The Court notes that at the time of his arrest the
applicant was notified of the provision under which he was
being detained. However a bare indication of the legal basis
for an arrest cannot, taken on its own, be sufficient for
the purposes of Article 5 § 2 (see the above-mentioned Fox,
Campbell and Hartley judgment, p. 19, § 41) Following
arrest the applicant was interrogated about his suspected
involvement in a recent bomb explosion at a military
barracks, his membership of a proscribed organisation and
about the use made of the items seized by the police from
his house, in particular computer equipment and the
information stored on the computer.
For the Court, there is no reason to suppose that
these periods of questioning were not such as to enable the
applicant to understand why he was arrested and why he was
suspected of being concerned in the commission, preparation
or instigation of acts of terrorism and to have more than a
reasonable idea of the charges which he was facing. It is to
be observed that, although requested by the Registry to do
so, the applicant has not provided details of when the
interviews took place. However the applicant states that he
was subjected to thirty-nine interviews in all between 9.43
a.m. on 7 November 1996 and 12.15 p.m. on 14 November 1996.

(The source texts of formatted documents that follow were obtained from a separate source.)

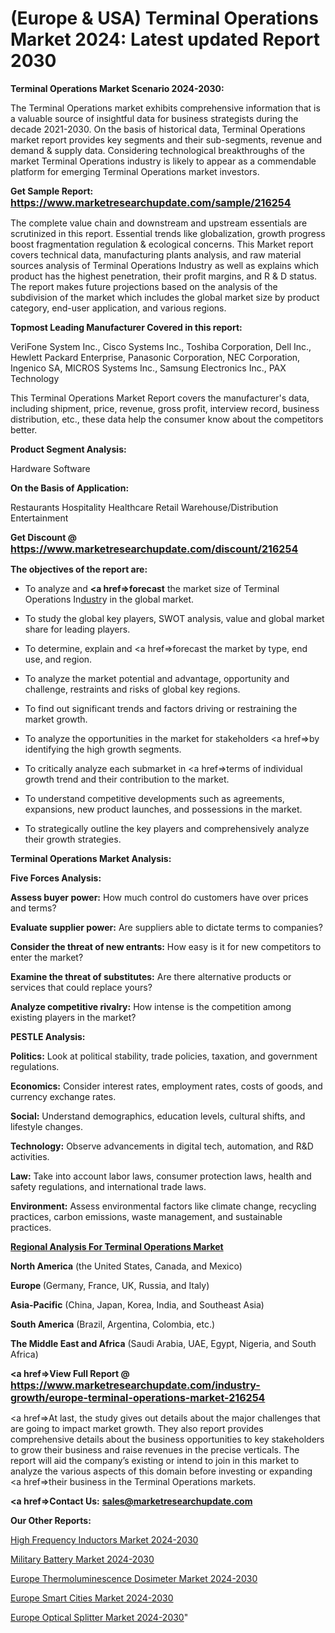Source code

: # (Europe & USA) Terminal Operations Market 2024: Latest updated Report 2030

<strong>Terminal Operations Market Scenario 2024-2030:</strong>

The Terminal Operations market exhibits comprehensive information that is a valuable source of insightful data for business strategists during the decade 2021-2030. On the basis of historical data, Terminal Operations market report provides key segments and their sub-segments, revenue and demand &amp; supply data. Considering technological breakthroughs of the market Terminal Operations industry is likely to appear as a commendable platform for emerging Terminal Operations market investors.

<strong>Get Sample Report: <a href=https://www.marketresearchupdate.com/sample/216254><font size=3 color=#0000ff>https://www.marketresearchupdate.com/sample/216254</font></a></strong>

The complete value chain and downstream and upstream essentials are scrutinized in this report. Essential trends like globalization, growth progress boost fragmentation regulation &amp; ecological concerns. This Market report covers technical data, manufacturing plants analysis, and raw material sources analysis of Terminal Operations Industry as well as explains which product has the highest penetration, their profit margins, and R & D status. The report makes future projections based on the analysis of the subdivision of the market which includes the global market size by product category, end-user application, and various regions.

<strong>Topmost Leading Manufacturer Covered in this report:</strong>

VeriFone System Inc., Cisco Systems Inc., Toshiba Corporation, Dell Inc., Hewlett Packard Enterprise, Panasonic Corporation, NEC Corporation, Ingenico SA, MICROS Systems Inc., Samsung Electronics Inc., PAX Technology

This Terminal Operations Market Report covers the manufacturer's data, including shipment, price, revenue, gross profit, interview record, business distribution, etc., these data help the consumer know about the competitors better.

<strong>Product Segment Analysis: </strong>

Hardware
Software

<strong>On the Basis of Application:</strong>

Restaurants
Hospitality
Healthcare
Retail
Warehouse/Distribution
Entertainment

<strong>Get Discount @ <a href=https://www.marketresearchupdate.com/discount/216254><font size=3 color=#0000ff>https://www.marketresearchupdate.com/discount/216254</font></a></strong>

<strong><b>The objectives of the report are:</b></strong>

- To analyze and <strong><a href=><strong>forecast</strong></a></strong> the market size of Terminal Operations In<a href=ASDF991299>dustr</a>y in the global market.

- To study the global key players, SWOT analysis, value and global market share for leading players.

- To determine, explain and <a href=>forecast</a> the market by type, end use, and region.

- To analyze the market potential and advantage, opportunity and challenge, restraints and risks of global key regions.

- To find out significant trends and factors driving or restraining the market growth.

- To analyze the opportunities in the market for stakeholders <a href=>by</a> identifying the high growth segments.

- To critically analyze each submarket in <a href=>terms</a> of individual growth trend and their contribution to the market.

- To understand competitive developments such as agreements, expansions, new product launches, and possessions in the market.

- To strategically outline the key players and comprehensively analyze their growth strategies.

<strong>Terminal Operations Market Analysis:</strong>

<strong>Five Forces Analysis:</strong>

<strong>Assess buyer power:</strong> How much control do customers have over prices and terms?

<strong>Evaluate supplier power:</strong> Are suppliers able to dictate terms to companies?

<strong>Consider the threat of new entrants:</strong> How easy is it for new competitors to enter the market?

<strong>Examine the threat of substitutes:</strong> Are there alternative products or services that could replace yours?

<strong>Analyze competitive rivalry:</strong> How intense is the competition among existing players in the market?

<strong>PESTLE Analysis:</strong>

<strong>Politics:</strong> Look at political stability, trade policies, taxation, and government regulations.

<strong>Economics:</strong> Consider interest rates, employment rates, costs of goods, and currency exchange rates.

<strong>Social:</strong> Understand demographics, education levels, cultural shifts, and lifestyle changes.

<strong>Technology:</strong> Observe advancements in digital tech, automation, and R&D activities.

<strong>Law:</strong> Take into account labor laws, consumer protection laws, health and safety regulations, and international trade laws.

<strong>Environment:</strong> Assess environmental factors like climate change, recycling practices, carbon emissions, waste management, and sustainable practices.

<strong><u><b>Regional Analysis For Terminal Operations Market</b></u></strong>

<strong><b>North America</b></strong> (the United States, Canada, and Mexico)

<strong><b>Europe </b></strong>(Germany, France, UK, Russia, and Italy)

<strong><b>Asia-Pacific</b></strong> (China, Japan, Korea, India, and Southeast Asia)

<strong><b>South America</b></strong> (Brazil, Argentina, Colombia, etc.)

<strong><b>The Middle East and Africa</b></strong> (Saudi Arabia, UAE, Egypt, Nigeria, and South Africa)

<strong><a href=>View Full Report</a> @ <a href=https://www.marketresearchupdate.com/industry-growth/europe-terminal-operations-market-216254><font size=3 color=#0000ff>https://www.marketresearchupdate.com/industry-growth/europe-terminal-operations-market-216254</font></a></strong>

<a href=>At last,</a> the study gives out details about the major challenges that are going to impact market growth. They also report provides comprehensive details about the business opportunities to key stakeholders to grow their business and raise revenues in the precise verticals. The report will aid the company’s existing or intend to join in this market to analyze the various aspects of this domain before investing or expanding <a href=>their</a> business in the Terminal Operations markets.

<strong><a href=>Contact Us:</a></strong>
<strong>sales@marketresearchupdate.com</strong>

<strong>Our Other Reports:</strong>

<a href=https://www.linkedin.com/pulse/high-frequency-inductors-market-has-huge-demand>High Frequency Inductors Market 2024-2030</a>

<a href=https://www.linkedin.com/pulse/military-battery-market-2023-remarking-enormous>Military Battery Market 2024-2030</a>

<a href=https://www.linkedin.com/pulse/europe-thermoluminescence-dosimeter-market>Europe Thermoluminescence Dosimeter Market 2024-2030</a>

<a href=https://www.linkedin.com/pulse/europe-smart-cities-market-2023-current-xgrmf/>Europe Smart Cities Market 2024-2030</a>

<a href=https://www.linkedin.com/pulse/europe-optical-splitter-market-research-report-mfhaf/>Europe Optical Splitter Market 2024-2030</a>"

It can reasonably be inferred from the intense frequency of
the interviews that the applicant was apprised of these
matters within a few hours of his arrest and thus within the
constraints of time imposed by the notion of promptness
within the meaning of Article 5 § 2 of the Convention.
The Court would also observe that the charges which
were read out to the applicant on 14 November 1996 pertained
to his possession of records or documents or information for
terrorist purposes and were consistent with the line of
questioning pursued by the police since the beginning of his
detention and with the nature of the materials seized at the
applicant’s house at the time of his arrest. In this
respect, the Court notes that the fact that the applicant
was only notified about the charges against him on 14
November 1996 does not in itself raise an issue under
Article 5 § 2 from the standpoint of the requirement of
promptness. It is to be recalled that that requirement only
comes into play if there is “any charge” against the
applicant. As was noted in the Court’s Murray v. the
United Kingdom judgment of 28 October 1994 (Series A no.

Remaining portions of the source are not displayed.